Ada baiknya, tugas karyawan terdiri dari 70% hal-hal rutin, yaitu pekerjaan yang sudah kasat mata
angkanya, atau sudah kelihatan perilaku yang dikontrol. Sisanya 30% dalam bentuk special project atau proyekproyek khusus. Proyek-proyek khusus ini bisa diberikan tanpa pemberitahuan lebih dulu. Tahu-tahu sekarang
karyawan diminta untuk membuatkan pekerjaan baru yang berbeda atau menambahkan tugas baru dalam
pekerjaan rutinnya.
70% - 30% ini sebuah patokan umum saja, sehingga 30% yang tidak bisa diduga itu membuat
karyawan bisa membangun hubungan baik dengan fungsi-fungsi lain di organisasi perusahaan. Karena yang
30% adalah kendali atasan untuk mengaitkan fungsi-fungsi yang sudah terlalu kaku dengan pekerjaan rutinnya.

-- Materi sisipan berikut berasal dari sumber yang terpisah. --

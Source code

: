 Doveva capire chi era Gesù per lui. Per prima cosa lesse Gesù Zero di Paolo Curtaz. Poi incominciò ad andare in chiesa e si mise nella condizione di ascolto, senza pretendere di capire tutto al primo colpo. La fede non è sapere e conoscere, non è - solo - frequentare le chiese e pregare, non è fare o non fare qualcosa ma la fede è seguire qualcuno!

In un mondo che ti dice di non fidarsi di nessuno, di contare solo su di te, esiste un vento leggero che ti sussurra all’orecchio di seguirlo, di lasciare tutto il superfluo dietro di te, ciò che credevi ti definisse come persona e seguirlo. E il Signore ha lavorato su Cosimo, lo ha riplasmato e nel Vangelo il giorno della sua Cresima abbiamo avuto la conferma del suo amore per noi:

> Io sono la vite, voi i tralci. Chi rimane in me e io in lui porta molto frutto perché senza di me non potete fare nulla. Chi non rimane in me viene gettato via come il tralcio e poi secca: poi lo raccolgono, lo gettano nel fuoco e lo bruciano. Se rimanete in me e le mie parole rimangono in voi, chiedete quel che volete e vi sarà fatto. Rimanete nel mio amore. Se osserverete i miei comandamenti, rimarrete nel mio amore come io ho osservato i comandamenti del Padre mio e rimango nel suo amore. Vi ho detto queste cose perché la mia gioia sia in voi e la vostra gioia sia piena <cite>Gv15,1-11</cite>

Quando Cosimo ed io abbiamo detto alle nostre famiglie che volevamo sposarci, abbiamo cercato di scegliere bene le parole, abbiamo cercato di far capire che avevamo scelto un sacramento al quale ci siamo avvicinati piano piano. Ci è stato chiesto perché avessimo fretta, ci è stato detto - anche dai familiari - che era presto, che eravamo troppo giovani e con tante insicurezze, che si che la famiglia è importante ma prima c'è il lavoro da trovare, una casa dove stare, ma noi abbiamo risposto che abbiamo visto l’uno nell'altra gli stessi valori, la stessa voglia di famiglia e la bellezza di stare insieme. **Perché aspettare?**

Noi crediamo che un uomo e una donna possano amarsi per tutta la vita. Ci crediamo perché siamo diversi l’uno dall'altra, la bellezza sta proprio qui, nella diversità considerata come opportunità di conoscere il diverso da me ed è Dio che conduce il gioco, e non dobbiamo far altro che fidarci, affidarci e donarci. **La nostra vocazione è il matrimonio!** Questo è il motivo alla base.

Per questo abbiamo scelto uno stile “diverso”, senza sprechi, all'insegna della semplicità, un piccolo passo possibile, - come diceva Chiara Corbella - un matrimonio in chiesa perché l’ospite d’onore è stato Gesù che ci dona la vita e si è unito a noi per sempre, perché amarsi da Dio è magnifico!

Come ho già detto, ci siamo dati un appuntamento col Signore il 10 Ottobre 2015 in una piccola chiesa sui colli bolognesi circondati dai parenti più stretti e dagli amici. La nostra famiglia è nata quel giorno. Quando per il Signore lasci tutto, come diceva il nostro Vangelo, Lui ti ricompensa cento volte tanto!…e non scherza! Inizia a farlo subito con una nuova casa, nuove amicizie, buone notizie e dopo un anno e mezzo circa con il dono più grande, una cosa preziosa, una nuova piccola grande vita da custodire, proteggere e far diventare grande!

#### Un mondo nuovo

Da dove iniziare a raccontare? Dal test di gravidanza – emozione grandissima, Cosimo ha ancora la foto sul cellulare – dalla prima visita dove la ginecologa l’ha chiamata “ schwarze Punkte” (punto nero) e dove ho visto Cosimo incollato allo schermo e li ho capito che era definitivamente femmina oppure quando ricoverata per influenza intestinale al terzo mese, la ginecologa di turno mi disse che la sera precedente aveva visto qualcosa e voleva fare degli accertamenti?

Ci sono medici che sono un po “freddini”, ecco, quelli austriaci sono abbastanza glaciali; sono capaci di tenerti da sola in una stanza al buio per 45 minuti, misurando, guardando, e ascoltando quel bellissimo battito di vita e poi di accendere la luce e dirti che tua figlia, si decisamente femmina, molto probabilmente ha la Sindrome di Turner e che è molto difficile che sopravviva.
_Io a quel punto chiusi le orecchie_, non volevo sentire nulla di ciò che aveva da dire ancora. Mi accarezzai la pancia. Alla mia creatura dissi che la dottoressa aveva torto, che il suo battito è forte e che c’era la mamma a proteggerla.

Mario Teguh mengatakan bahwa secara umum karyawan terdiri dari tiga bagian. Pertama, 70%
karyawan baik kalau atasannya baik. Kalau atasan tidak mencontohkan hal-hal yang positif, mereka akan meniru
dengan cepat.
Kedua, 20% karyawan akan selalu baik meskipun atasannya tidak mencontohkan hal-hal baik, karena
mereka itu tidak bekerja untuk atasannya melainkan untuk diri mereka sendiri dan untuk masa depan mereka.
Jadi kalau atasannya atau pemilik perusahaannya tidak bisa dicontoh, mereka akan berkata, Tunggu saja nanti,
sampai saya punya perusahaan sendiri.
Ketiga, 10% karyawan cenderung tidak baik. Malas, menuntut terlalu banyak, merusak hal-hal yang
dituntutnya seperti merusak prasarana waktu minta naik gaji.

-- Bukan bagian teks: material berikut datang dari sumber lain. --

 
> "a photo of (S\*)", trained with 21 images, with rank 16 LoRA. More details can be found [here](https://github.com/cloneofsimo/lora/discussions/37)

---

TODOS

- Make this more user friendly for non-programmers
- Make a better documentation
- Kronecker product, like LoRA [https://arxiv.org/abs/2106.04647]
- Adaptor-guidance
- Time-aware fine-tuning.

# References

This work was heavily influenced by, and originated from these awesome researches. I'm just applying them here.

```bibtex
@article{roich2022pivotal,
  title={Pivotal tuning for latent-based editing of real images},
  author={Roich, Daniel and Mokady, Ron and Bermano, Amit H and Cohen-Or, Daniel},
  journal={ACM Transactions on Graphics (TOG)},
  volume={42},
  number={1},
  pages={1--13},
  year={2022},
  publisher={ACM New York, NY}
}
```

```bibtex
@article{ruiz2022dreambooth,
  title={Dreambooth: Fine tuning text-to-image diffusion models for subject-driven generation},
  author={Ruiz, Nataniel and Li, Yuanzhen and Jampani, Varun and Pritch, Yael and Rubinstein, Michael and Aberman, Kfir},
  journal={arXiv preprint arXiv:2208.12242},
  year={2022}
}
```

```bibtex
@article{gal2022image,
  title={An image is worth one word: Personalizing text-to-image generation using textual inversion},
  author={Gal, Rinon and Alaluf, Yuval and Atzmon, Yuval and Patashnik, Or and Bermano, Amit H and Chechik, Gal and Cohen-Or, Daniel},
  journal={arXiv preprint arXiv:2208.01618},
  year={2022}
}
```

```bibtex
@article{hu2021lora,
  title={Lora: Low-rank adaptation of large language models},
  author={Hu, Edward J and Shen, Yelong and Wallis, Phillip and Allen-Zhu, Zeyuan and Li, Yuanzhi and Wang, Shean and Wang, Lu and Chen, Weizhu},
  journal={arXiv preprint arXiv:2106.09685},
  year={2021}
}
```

Oleh karena itu, pemilihan orang penting. Apabila pemilihan orang tidak dilakukan secara standar, tidak
baku, tidak menggunakan cara yang baik atau mungkin karyawan itu sudah given, berarti dianggap saja semua
karyawan dalam bagian yang 70%. Mereka diperlakukan supaya comply dengan cara-cara yang standar dulu,
baru secara pribadi mendekati mereka berbeda pada tiap-tiap orang.
Apakah ada cara sederhana untuk memastikan bahwa karyawan taat atau comply?

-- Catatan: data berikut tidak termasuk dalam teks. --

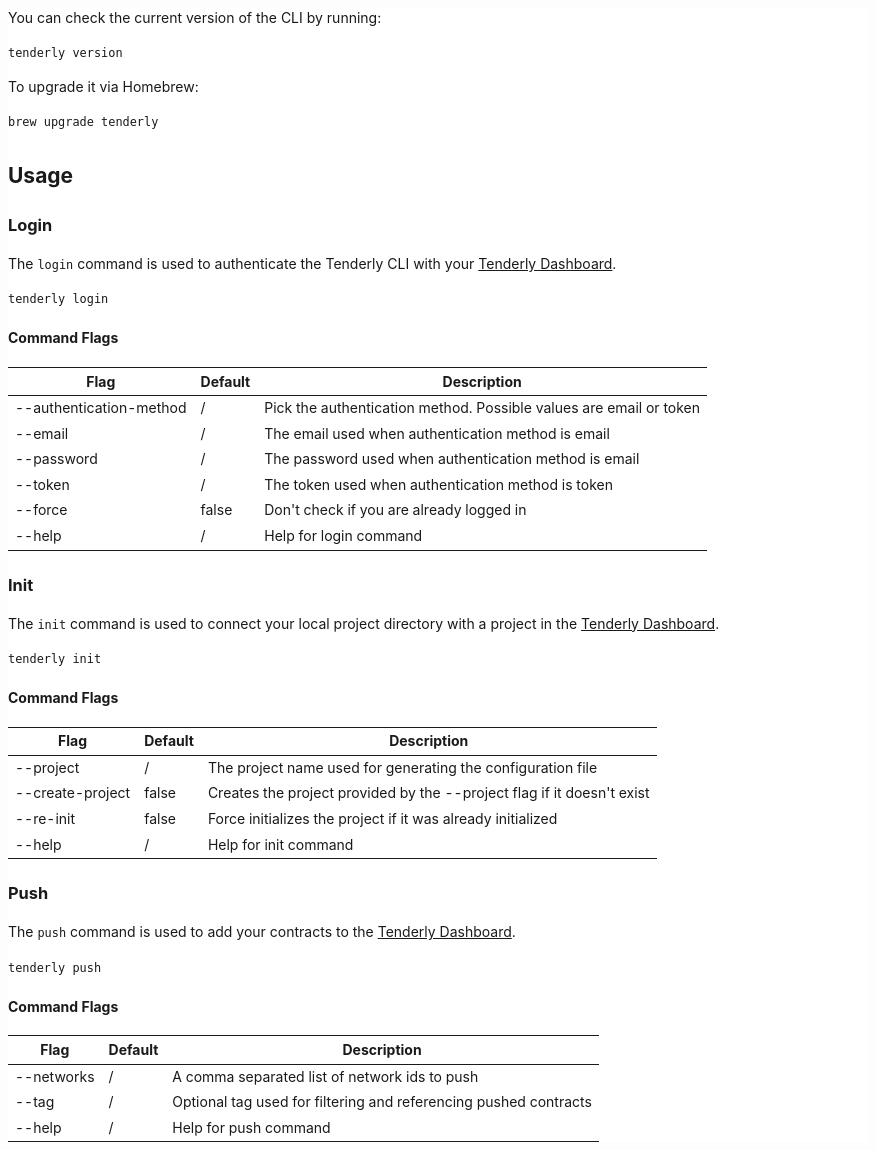 You can check the current version of the CLI by running:
```
tenderly version
```

To upgrade it via Homebrew:
```
brew upgrade tenderly
```

## Usage

### Login

The `login` command is used to authenticate the Tenderly CLI with your [Tenderly Dashboard](https://dashboard.tenderly.co).

```
tenderly login
```

#### Command Flags

| Flag | Default | Description |
| --- | --- | --- |
| --authentication-method | / | Pick the authentication method. Possible values are email or token |
| --email | / | The email used when authentication method is email |
| --password | / | The password used when authentication method is email |
| --token | / | The token used when authentication method is token |
| --force | false | Don't check if you are already logged in |
| --help | / | Help for login command |

### Init

The `init` command is used to connect your local project directory with a project in the [Tenderly Dashboard](https://dashboard.tenderly.co).

```
tenderly init
```

#### Command Flags

| Flag | Default | Description |
| --- | --- | --- |
| --project | / | The project name used for generating the configuration file |
| --create-project | false | Creates the project provided by the --project flag if it doesn't exist |
| --re-init | false | Force initializes the project if it was already initialized |
| --help | / | Help for init command |

### Push

The `push` command is used to add your contracts to the [Tenderly Dashboard](https://dashboard.tenderly.co).

```
tenderly push
```

#### Command Flags

| Flag | Default | Description |
| --- | --- | --- |
| --networks | / | A comma separated list of network ids to push |
| --tag | / | Optional tag used for filtering and referencing pushed contracts |
| --help | / | Help for push command |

Tanda-tanda anak buah tidak taat misalnya atasannya sering marah, lebih terlibat pada hal-hal yang
kecil, sampai membutuhkan detektif dari luar untuk mengawasi anak buah, dan membayar anak buah lain untuk
mengawasi anak buah lainnya.
Kontrol pertama dari seorang pemimpin adalah keteladanan. Tidak ada yang lebih merusak ketaatan
daripada contoh buruk. Kalau atasan malas, tidak jujur, tidak memenuhi janji, otomatis anak buah akan melihat
tidak perlunya taat pada hal-hal yang baik di perusahaan.
Compliance adalah ketaatan pada hal-hal yang menghasilkan, atau ketaatan pada rencana kerja, bukan
rencana untuk kerja. Rencana kerja adalah rencana untuk menghasilkan yang diatur dalam langkah-langkah
kerja. Berarti orang yang tidak taat akan memperbesar kesempatan perusahaan untuk menghasilkan.
Peraturan dibuat bukan untuk mencegah ketidaktaatan. Tapi, peraturan dibuat untuk memfasilitasi dan
membuat karyawan lebih mudah menghasilkan. Karyawan diberi tugas, difasilitasi, diberi dukungan untuk bisa
melakukan tugasnya. Kemudian dicegah dari melakukan hal-hal yang tidak produktif. Artinya, kalau polisi berjaga
di perempatan jalan, ada orang mau masuk, dicegah, dilarang. Bukan dibiarkan masuk baru didenda.
Terakhir baru ditegur. Bisa dengan lisan, bisa dengan tindakan administratif seperti hukuman. Semua
penderitaan yang diberikan atasan kepada anak buah, harus dilihat sebagai peringatan, supaya orang kembali
pada jalur untuk menghasilkan seperti yang sudah direncanakan.